• Recent Green Tech

    There’s been some interesting develops in technology recently that I just thought I would share.

    Thorium Reactors

    For the last few years, thorium fuel cycle reactors have been touted as the answer to our power needs.  The thorium fuel is very different from uranium-based reactors and thorium offers several advantages over uranium.  Thorium is more abundant, it is easier to work with, it has slightly better physical properties.  However, thorium also has slightly worse nuclear properties and this leads to some issues with using it in light water reactors (which, by far, are the majority of reactors).

    However, one of the big advantages of thorium fuel is that it would be very, very difficult to weaponize it.  Thorium can’t be made into a nuclear weapon.  And because any uranium-233 is deeply mixed with thorium and uranium-232 it is safe to use, even for countries that we wouldn’t like to see develop nukes of their own.

    Unfortunately, this is no longer the case.  A recent study has shown that it is actually trivial to extract a particular decay product from the thorium fuel cycle (protactinium-233), which does decay into uranium-233.  What’s worse is that this is so easy to do, that no special equipment is needed and it can be done in almost any reactor in use today… including small research reactors.  According to the research, it would take 1.6 metric tons of thorium to get 8 kilograms of uranium-233, which is the minimum required to build a nuclear weapon.
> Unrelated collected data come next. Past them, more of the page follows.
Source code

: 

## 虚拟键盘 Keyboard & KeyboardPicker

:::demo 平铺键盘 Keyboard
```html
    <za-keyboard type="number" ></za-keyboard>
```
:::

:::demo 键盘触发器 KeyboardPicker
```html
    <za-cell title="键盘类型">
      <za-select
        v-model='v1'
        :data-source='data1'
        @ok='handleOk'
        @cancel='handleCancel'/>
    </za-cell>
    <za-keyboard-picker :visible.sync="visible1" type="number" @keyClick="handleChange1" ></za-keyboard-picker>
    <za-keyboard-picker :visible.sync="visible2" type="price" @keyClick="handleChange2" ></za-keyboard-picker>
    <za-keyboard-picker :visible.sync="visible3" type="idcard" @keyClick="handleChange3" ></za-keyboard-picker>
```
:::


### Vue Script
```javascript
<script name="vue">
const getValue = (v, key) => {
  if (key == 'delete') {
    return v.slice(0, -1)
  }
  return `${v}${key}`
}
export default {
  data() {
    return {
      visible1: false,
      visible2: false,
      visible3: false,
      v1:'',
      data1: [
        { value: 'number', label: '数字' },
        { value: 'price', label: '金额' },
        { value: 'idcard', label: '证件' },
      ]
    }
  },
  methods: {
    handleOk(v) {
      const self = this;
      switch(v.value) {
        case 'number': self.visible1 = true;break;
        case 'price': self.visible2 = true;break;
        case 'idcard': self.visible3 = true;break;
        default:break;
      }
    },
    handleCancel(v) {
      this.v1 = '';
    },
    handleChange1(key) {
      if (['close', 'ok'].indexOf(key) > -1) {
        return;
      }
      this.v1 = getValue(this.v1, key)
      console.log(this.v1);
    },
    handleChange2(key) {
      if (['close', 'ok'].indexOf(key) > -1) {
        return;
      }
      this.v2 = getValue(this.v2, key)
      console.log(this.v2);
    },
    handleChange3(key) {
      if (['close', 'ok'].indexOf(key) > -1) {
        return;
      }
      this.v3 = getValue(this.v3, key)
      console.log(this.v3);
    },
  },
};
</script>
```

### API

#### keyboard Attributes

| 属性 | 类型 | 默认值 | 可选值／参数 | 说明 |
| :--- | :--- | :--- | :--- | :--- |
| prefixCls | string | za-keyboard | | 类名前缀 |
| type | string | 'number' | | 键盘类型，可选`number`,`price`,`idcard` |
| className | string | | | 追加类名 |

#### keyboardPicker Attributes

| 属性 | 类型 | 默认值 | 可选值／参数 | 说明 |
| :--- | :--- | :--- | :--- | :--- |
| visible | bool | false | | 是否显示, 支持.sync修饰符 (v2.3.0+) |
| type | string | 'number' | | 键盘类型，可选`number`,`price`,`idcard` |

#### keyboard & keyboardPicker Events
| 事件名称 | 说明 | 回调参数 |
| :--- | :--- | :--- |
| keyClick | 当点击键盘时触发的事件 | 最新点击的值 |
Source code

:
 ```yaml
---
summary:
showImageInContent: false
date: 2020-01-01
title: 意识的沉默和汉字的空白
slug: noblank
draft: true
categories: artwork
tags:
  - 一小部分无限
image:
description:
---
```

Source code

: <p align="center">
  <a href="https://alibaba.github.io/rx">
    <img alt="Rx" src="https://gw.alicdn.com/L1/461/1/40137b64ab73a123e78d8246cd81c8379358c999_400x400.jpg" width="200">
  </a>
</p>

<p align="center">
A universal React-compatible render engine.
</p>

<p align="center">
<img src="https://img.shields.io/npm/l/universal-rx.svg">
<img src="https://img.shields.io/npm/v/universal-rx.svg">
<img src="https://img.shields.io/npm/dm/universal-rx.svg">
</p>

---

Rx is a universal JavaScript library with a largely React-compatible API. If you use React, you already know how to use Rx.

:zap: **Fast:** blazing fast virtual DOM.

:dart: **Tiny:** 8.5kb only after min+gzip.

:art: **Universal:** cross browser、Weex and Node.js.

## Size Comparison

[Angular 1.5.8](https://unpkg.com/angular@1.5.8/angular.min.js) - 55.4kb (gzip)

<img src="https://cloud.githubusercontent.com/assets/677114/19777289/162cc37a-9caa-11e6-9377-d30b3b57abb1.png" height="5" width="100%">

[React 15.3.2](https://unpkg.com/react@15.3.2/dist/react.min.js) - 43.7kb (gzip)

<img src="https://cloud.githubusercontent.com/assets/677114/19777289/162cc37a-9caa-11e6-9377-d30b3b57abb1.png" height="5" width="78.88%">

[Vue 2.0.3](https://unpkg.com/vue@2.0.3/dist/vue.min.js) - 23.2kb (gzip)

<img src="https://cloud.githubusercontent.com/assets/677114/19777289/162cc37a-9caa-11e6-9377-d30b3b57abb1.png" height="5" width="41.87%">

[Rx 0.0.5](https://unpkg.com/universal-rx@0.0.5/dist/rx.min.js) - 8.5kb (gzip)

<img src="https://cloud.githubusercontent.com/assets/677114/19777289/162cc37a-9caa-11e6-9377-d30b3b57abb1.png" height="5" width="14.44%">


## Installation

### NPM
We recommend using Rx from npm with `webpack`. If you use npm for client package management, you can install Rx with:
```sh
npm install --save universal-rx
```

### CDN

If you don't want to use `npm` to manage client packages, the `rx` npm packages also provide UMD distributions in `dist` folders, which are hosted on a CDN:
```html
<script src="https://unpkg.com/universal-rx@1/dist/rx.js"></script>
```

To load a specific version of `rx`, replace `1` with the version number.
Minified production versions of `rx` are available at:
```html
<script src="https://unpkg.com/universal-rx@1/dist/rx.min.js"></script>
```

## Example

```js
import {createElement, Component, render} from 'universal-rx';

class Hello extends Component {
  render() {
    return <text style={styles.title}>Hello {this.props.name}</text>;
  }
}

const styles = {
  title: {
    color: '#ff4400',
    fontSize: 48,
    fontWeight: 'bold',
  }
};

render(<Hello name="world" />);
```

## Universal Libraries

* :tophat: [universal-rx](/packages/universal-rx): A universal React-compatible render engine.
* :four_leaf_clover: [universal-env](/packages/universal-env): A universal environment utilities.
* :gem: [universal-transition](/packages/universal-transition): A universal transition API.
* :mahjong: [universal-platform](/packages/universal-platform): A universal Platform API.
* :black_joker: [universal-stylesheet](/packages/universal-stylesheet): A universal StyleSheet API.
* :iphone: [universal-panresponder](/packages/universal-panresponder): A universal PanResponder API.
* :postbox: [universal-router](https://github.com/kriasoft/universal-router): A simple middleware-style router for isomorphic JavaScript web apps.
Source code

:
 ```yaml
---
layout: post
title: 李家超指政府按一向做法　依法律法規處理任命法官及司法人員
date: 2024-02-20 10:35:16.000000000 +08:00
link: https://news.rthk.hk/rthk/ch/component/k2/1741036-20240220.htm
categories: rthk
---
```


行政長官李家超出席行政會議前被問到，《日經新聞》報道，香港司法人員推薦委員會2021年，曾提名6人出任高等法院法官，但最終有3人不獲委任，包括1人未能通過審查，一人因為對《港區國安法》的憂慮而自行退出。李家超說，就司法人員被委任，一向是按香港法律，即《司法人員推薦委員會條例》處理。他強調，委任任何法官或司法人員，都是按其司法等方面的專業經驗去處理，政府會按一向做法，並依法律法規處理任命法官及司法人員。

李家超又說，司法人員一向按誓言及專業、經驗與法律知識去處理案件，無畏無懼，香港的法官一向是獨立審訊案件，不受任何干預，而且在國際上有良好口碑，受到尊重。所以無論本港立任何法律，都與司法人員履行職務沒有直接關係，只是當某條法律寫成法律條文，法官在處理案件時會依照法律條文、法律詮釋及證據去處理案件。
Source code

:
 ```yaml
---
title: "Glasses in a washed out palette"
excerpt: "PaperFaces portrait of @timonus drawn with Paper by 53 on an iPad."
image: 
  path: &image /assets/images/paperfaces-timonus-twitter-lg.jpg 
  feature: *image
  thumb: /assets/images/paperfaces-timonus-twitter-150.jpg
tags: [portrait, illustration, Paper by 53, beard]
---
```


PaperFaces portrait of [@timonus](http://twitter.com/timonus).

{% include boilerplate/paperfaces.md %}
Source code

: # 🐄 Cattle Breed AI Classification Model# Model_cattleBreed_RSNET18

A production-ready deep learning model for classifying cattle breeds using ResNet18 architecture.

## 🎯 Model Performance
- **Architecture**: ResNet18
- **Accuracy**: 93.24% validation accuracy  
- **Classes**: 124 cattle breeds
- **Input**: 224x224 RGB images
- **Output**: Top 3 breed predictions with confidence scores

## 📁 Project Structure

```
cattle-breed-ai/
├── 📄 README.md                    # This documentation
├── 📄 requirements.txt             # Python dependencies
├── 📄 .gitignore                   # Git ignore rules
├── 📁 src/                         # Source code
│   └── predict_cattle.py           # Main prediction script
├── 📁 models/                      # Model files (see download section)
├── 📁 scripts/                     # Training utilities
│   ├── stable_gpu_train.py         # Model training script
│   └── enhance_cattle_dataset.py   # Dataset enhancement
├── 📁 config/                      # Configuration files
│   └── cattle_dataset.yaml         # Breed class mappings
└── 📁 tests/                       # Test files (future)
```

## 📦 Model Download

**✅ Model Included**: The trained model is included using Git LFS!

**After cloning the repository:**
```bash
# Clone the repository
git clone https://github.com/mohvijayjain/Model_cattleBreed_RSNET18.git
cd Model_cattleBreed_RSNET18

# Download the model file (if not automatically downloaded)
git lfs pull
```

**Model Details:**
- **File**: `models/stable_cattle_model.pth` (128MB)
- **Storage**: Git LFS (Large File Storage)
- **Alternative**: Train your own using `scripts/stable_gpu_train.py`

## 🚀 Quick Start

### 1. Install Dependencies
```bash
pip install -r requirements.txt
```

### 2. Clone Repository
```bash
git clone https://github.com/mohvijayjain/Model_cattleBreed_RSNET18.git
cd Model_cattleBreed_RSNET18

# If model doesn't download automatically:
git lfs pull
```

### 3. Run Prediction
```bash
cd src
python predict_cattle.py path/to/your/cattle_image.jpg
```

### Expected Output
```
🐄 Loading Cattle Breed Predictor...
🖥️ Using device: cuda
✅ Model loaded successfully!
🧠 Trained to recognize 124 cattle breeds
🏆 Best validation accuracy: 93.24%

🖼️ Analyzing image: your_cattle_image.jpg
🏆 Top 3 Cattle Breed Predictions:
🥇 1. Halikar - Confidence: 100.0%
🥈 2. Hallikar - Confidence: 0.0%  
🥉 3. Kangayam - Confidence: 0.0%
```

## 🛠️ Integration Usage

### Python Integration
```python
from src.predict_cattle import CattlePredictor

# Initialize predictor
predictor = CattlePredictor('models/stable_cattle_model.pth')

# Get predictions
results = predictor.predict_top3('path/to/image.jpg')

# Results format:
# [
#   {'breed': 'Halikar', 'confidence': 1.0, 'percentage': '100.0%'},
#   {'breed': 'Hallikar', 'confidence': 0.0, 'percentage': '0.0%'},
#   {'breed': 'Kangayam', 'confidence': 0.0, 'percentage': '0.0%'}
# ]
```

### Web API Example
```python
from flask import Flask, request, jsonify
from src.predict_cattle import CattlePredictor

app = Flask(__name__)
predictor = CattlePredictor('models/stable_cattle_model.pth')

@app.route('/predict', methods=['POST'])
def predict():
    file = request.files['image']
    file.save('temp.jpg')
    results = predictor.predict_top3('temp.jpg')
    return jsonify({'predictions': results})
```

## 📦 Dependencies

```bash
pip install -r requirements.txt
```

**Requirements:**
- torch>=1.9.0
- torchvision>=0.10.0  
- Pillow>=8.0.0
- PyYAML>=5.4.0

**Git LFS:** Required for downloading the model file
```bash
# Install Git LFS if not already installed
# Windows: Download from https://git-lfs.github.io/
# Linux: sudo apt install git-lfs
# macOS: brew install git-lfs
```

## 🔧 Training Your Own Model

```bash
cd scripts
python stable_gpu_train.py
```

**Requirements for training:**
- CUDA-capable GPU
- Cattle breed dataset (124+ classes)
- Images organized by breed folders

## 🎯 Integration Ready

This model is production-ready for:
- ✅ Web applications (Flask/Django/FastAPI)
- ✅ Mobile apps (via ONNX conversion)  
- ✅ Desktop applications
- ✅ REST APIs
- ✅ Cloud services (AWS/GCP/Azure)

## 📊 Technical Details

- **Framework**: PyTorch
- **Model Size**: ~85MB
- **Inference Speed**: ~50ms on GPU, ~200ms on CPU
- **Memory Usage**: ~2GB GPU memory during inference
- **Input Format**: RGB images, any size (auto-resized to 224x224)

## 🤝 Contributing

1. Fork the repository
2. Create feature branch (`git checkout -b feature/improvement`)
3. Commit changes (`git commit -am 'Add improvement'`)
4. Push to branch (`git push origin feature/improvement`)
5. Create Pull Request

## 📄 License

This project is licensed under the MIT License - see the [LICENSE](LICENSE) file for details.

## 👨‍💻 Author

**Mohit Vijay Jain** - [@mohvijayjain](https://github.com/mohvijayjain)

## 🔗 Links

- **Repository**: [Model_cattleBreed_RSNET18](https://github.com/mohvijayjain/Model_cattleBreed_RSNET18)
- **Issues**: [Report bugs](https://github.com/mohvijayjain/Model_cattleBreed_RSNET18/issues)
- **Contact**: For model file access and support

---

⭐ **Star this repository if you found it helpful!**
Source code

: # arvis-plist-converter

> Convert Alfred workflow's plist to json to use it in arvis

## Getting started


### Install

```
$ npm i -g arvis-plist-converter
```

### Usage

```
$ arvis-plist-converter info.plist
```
    I continue to maintain that nuclear power is ecologically and politically no longer feasible.  Yes, you can gets lots of electricity, but the potential bad things are just too bad.  If a wind turbine falls over, it’s bad, but you don’t run the risk of contaminating square miles of land for the next 3,000 years.  Personally, I think that any country, especially in the Middle East where there is lots of mostly useless land and lots of sun, that is trying to get nuclear reactors instead of installing solar panels is really looking to build nukes.  I very well may be wrong, but solar (especially solar thermal) is safer and easier to install than any nuclear plant.

    “Synthetic Fuel”

    That’s in quote because I honestly don’t understand why gasoline, diesel, kerosene, etc that are made from fossil fuels should be called synthetic.  But I get ahead of myself.  We all know that fossil fuels are bad.  Carbon dioxide, toxic chemicals, carbon monoxide, nitrogen oxides, plus oil spills, refineries, etc all horrible things.  Even without global warming, we need to get rid of fossil fuels.

    One thing that some people would like to do is take non-crop plants and use them to make fuel… not like ethanol, but actual long-chain hydrocarbons like octane that makes up gasoline.

    There are some advantages to this.  First, if it’s chemically the same as gasoline, then we don’t have to change all the cars that are in existence now to get the advantages. A lot of the pollutants (sulfur and heavy metals) can be removed.  The use of at least 50% plant matter (along with some coal) will reduce effective carbon emissions by that amount.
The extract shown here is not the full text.